#### PROBLEM STATEMENT
This exercise asks for a copy of each line in the records below with the word "bysame" in it.

━━━ ENTRIES SUPPLIED

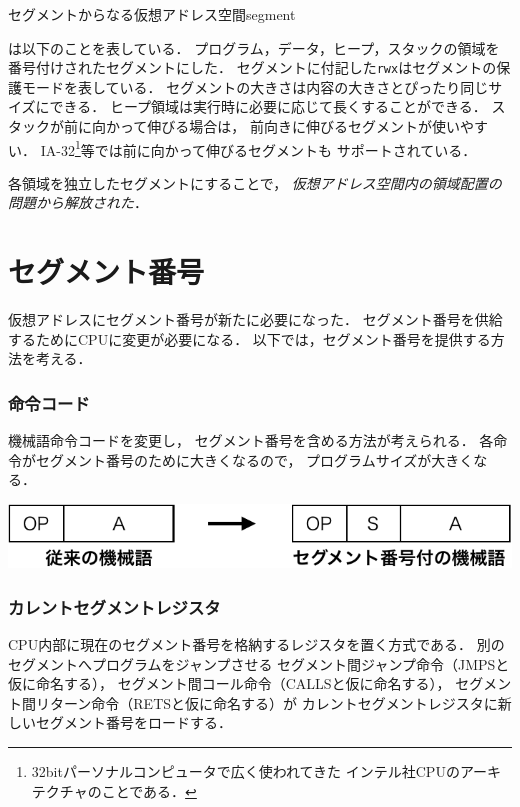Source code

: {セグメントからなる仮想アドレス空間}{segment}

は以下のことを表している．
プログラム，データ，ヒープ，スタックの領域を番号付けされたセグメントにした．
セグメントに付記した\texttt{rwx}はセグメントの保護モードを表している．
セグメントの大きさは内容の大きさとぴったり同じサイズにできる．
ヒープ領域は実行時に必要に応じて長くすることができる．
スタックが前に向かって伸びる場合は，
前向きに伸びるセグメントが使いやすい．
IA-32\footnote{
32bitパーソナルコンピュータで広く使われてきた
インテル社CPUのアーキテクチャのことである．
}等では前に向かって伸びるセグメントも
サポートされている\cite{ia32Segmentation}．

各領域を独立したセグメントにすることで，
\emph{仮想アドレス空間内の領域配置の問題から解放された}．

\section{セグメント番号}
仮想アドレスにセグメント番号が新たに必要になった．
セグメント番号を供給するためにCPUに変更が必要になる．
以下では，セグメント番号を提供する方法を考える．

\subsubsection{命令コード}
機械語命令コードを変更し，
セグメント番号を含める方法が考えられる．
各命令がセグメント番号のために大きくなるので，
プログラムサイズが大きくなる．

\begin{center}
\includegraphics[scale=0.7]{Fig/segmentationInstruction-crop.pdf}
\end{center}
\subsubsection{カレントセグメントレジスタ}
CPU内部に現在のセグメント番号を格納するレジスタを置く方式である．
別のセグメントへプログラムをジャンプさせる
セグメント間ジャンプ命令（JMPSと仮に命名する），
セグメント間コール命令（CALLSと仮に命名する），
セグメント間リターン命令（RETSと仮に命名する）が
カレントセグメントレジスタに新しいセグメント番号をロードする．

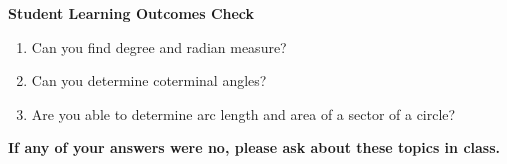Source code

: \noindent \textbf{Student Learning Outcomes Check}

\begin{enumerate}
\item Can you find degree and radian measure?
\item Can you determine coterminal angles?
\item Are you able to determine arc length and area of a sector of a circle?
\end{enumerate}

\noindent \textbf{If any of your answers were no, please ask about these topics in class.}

━━━━━━
━━━ ENTRIES SUPPLIED

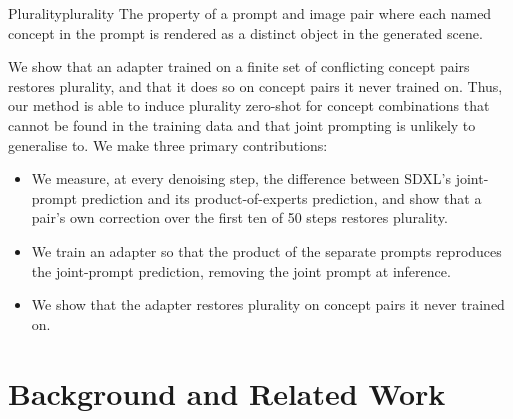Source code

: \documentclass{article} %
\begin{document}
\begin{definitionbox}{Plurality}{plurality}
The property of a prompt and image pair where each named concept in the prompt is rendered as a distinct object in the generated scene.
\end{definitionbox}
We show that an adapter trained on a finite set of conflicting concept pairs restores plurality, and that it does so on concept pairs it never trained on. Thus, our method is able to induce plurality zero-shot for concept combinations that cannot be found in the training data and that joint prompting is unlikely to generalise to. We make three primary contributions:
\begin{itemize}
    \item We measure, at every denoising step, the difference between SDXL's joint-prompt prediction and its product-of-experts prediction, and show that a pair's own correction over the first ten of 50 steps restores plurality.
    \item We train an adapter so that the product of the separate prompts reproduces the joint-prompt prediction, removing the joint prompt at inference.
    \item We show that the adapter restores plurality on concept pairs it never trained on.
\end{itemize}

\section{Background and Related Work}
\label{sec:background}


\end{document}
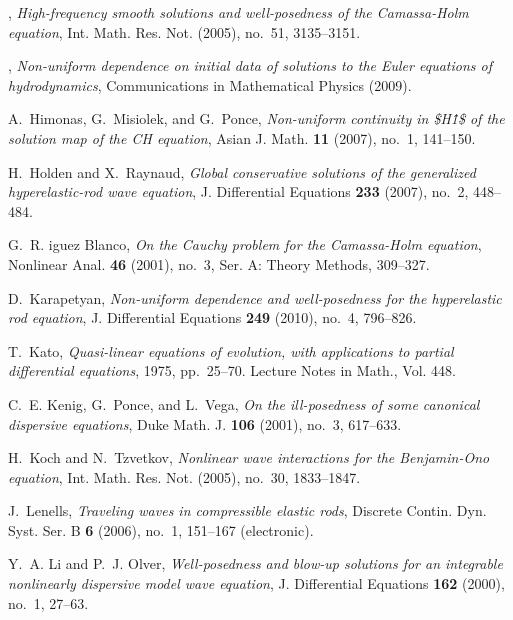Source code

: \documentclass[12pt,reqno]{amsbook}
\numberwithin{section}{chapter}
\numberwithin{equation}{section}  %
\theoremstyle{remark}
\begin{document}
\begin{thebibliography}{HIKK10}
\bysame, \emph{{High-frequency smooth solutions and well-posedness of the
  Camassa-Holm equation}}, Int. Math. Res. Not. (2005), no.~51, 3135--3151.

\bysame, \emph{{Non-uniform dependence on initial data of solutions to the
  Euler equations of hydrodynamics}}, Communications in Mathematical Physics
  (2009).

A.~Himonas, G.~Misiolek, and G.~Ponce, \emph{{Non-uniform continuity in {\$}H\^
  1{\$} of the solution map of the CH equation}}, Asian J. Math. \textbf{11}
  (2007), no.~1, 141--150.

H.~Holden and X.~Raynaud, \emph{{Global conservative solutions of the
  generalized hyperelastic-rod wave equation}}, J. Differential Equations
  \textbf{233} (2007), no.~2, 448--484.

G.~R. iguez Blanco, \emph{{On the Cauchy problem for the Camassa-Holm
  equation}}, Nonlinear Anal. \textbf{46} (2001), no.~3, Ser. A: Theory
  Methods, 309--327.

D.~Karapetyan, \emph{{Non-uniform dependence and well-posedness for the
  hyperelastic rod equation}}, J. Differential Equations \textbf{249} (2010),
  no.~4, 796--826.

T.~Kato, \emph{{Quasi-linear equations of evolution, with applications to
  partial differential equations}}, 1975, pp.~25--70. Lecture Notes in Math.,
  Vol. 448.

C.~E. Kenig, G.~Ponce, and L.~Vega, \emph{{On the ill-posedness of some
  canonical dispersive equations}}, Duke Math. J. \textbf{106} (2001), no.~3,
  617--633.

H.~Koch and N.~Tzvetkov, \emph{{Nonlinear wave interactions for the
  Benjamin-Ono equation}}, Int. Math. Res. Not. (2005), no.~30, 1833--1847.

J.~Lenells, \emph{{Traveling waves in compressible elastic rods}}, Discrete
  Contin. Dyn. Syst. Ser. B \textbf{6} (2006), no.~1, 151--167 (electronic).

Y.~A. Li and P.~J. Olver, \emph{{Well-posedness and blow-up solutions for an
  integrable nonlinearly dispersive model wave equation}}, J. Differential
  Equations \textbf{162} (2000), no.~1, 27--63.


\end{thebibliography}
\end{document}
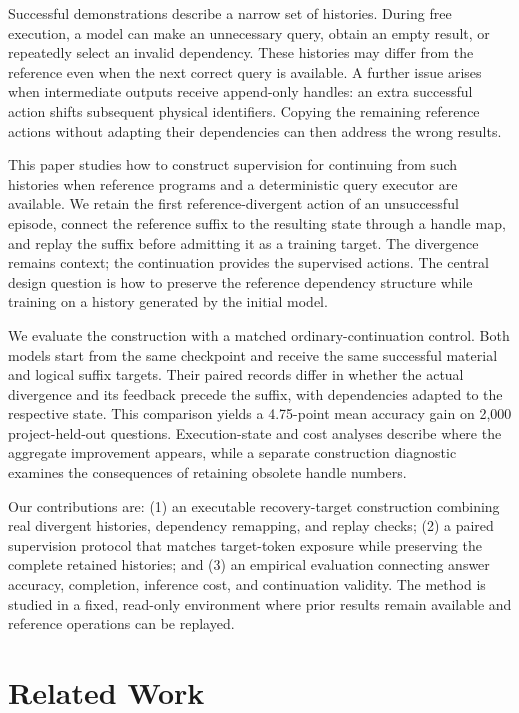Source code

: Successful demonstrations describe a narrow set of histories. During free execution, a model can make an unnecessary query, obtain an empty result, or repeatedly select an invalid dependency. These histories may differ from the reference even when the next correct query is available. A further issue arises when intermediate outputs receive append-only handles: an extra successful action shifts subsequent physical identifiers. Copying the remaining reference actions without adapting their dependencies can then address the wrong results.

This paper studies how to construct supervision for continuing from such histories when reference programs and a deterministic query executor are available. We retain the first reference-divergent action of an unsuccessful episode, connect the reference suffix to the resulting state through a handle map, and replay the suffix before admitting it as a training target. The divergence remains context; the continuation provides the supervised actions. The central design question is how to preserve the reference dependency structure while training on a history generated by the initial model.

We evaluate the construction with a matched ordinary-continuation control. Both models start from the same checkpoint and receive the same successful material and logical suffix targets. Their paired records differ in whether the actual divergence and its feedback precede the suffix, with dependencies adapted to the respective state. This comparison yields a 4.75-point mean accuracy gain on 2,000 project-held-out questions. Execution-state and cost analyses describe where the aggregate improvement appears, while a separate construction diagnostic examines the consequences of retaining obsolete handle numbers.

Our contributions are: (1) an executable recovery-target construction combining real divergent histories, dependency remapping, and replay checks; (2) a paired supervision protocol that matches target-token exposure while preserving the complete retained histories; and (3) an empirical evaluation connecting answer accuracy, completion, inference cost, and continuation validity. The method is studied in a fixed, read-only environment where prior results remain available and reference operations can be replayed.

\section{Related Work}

━━━━━━
━━━ ENTRIES SUPPLIED

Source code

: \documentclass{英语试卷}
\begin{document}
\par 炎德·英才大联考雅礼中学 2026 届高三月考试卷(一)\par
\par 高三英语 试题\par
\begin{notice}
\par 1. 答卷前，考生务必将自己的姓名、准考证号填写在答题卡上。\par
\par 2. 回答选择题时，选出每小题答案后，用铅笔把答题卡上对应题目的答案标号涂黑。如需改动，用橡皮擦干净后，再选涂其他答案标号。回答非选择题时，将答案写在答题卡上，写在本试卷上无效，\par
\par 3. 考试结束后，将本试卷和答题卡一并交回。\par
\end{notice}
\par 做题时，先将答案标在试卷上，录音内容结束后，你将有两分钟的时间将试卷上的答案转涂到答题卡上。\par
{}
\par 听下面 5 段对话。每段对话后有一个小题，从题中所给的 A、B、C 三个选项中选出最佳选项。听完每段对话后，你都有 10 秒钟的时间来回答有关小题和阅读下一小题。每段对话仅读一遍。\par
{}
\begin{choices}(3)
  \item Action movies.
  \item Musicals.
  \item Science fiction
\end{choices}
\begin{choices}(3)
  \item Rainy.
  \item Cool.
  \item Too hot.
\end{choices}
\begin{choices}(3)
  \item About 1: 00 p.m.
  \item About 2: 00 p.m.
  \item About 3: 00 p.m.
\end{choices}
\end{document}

━━━━━━

#### REPLY
\bysame, \emph{{High-frequency smooth solutions and well-posedness of the
\bysame, \emph{{Non-uniform dependence on initial data of solutions to the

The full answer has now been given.